In May 2002, Essendon unveiled its mural of Club greats in the Windy Hill change rooms.  Media, family friends and players were in attendance.  The mural was dedicated to the characteristics of an Essendon player - Coleman, Reynolds, Hutchy, Fraser, Clarke etc.  With lungs ravaged by cancer and supported on both sides by family members, an Essendon Aboriginal superstar shuffles forward.  It’s not Longy.  The great Dick Reynolds spots him amongst the crowd.  ‘Is that you Macca?’ says Reynolds.  The two embrace in front of 150 guests.  Tears stream down his face.  Norm McDonald ‘the Dreamtime genius’ is back with his Coach. 

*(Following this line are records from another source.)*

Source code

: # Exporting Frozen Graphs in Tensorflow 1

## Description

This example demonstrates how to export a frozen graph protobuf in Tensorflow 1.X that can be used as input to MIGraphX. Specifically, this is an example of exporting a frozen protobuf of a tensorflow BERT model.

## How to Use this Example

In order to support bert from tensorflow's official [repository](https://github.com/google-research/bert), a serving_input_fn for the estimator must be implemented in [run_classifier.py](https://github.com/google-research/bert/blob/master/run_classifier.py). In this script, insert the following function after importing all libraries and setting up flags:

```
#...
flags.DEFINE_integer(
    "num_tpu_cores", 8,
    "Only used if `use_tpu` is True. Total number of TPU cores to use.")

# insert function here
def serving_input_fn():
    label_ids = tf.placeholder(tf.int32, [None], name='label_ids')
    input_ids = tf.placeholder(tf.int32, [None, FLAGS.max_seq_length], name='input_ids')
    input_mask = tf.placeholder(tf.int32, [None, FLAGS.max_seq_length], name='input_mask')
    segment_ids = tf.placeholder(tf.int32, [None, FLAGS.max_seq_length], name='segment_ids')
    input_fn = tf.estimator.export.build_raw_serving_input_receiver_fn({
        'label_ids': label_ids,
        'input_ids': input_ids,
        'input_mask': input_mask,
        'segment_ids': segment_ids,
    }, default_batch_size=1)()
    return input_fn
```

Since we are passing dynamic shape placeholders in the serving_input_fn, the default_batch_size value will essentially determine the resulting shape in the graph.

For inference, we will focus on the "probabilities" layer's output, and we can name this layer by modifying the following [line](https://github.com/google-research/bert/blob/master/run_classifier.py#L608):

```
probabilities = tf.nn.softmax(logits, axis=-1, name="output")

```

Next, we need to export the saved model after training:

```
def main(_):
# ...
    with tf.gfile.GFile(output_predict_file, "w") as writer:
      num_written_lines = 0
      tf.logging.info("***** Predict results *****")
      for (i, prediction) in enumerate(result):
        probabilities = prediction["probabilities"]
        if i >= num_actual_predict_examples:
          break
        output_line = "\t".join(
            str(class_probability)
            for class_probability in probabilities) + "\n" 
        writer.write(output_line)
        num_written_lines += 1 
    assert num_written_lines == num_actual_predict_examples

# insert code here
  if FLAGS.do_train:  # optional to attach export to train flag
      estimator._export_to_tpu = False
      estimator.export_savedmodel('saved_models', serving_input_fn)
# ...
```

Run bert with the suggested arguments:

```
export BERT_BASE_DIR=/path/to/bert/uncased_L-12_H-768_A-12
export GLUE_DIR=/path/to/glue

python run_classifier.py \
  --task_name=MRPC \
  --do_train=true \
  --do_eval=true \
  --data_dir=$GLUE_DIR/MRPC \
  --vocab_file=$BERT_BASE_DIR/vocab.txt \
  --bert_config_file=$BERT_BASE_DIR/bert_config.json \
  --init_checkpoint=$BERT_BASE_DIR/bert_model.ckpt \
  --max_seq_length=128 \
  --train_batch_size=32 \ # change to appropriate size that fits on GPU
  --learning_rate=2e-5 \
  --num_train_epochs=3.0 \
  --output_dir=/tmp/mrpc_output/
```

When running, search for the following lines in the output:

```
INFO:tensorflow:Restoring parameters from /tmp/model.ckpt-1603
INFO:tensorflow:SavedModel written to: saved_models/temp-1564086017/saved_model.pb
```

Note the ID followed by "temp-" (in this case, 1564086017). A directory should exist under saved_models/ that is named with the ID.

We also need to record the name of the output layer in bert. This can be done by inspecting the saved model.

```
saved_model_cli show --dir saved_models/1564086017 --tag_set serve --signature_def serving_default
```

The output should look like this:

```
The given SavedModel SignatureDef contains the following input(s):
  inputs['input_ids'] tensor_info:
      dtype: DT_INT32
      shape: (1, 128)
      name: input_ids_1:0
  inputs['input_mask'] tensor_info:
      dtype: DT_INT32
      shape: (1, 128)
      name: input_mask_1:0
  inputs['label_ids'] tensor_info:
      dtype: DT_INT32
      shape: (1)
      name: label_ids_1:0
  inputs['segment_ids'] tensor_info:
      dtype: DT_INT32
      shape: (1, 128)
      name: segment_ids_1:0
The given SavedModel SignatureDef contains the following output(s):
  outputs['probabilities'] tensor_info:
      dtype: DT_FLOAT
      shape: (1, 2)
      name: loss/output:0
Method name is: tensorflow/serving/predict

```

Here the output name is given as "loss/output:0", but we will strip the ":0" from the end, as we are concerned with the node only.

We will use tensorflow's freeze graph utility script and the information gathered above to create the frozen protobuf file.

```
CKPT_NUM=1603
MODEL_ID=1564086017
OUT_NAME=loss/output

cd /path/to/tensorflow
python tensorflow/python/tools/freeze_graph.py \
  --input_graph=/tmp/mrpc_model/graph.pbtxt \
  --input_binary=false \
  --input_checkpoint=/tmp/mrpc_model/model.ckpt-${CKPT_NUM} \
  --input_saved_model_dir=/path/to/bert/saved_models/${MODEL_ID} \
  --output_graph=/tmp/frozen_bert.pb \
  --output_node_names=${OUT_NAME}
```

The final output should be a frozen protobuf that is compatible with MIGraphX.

If I had one photo that symbolises Essendon’s cultural engagement, it’s the suave immaculately dressed Reynolds and his Aboriginal mate, chain smoking ‘Macca’.  

Essendon buried their Dreamtime genius on December 4th 2002.  Make no mistake, Norm McDonald's appearance on that mural shows how respected and revered he was.

So I understand what the Dreamtime game represents.  Essendon has been inclusive and respectful of cultural significance and diversity not just in the modern era.  Before Sheedy and Long there was Reynolds and McDonald.

The coaches and their dreamtime genius’.

* Norm McDonald played 128 games for Essendon.  He played in the 1947, 48, 49, 50, 51 Grand Finals.  He won the Crichton Medal in 1951.